Exercise directions:
When the string "language" is part of a line below, that line should be copied.

Stored data:
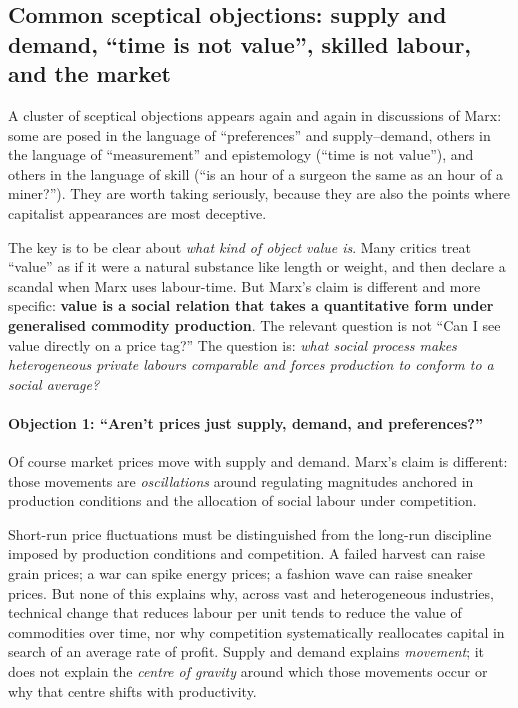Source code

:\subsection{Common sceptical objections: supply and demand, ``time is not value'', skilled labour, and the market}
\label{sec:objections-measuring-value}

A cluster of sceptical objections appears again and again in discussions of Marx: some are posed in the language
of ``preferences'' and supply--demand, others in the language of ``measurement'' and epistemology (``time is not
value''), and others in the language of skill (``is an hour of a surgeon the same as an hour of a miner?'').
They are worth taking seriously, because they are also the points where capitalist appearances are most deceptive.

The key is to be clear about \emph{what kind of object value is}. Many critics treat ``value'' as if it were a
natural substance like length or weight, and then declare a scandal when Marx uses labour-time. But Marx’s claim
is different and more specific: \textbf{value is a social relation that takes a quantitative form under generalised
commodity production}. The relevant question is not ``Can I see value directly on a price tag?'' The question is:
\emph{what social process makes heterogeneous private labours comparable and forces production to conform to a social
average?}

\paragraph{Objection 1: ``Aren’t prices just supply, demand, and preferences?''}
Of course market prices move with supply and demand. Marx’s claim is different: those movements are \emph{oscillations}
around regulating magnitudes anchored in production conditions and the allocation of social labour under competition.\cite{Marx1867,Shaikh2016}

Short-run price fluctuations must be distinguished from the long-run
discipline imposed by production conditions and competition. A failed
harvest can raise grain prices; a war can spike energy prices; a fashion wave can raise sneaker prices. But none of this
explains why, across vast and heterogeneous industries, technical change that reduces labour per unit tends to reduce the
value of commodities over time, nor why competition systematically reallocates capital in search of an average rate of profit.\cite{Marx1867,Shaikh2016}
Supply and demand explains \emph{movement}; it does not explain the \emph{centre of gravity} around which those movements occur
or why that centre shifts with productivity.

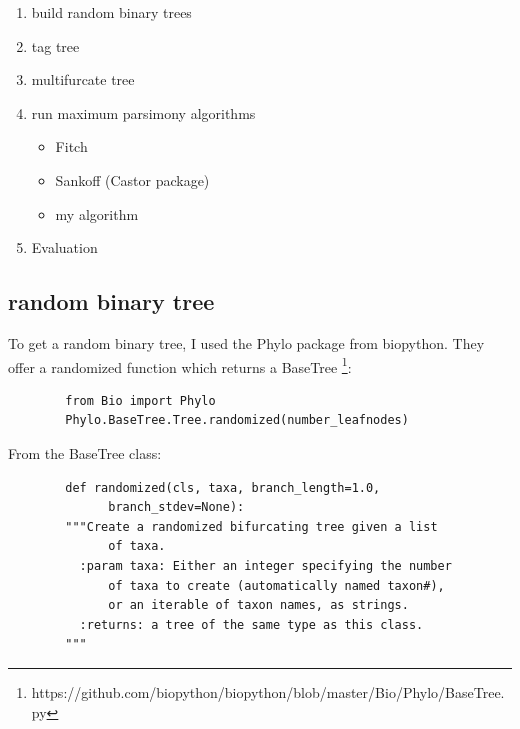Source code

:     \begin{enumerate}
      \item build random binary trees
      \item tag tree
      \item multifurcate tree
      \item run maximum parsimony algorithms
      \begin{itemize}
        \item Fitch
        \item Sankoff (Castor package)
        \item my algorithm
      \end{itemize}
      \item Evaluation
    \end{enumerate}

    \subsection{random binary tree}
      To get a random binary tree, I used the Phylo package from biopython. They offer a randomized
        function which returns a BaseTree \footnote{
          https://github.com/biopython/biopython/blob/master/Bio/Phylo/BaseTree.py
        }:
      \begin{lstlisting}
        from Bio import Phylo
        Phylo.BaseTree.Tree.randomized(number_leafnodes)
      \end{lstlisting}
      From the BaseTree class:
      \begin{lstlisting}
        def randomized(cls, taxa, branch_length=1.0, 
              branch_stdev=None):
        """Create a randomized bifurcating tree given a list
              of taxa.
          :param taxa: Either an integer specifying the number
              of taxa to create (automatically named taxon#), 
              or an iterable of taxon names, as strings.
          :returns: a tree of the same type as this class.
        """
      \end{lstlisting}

Exercise output:
A cluster of sceptical objections appears again and again in discussions of Marx: some are posed in the language
of ``preferences'' and supply--demand, others in the language of ``measurement'' and epistemology (``time is not
value''), and others in the language of skill (``is an hour of a surgeon the same as an hour of a miner?'').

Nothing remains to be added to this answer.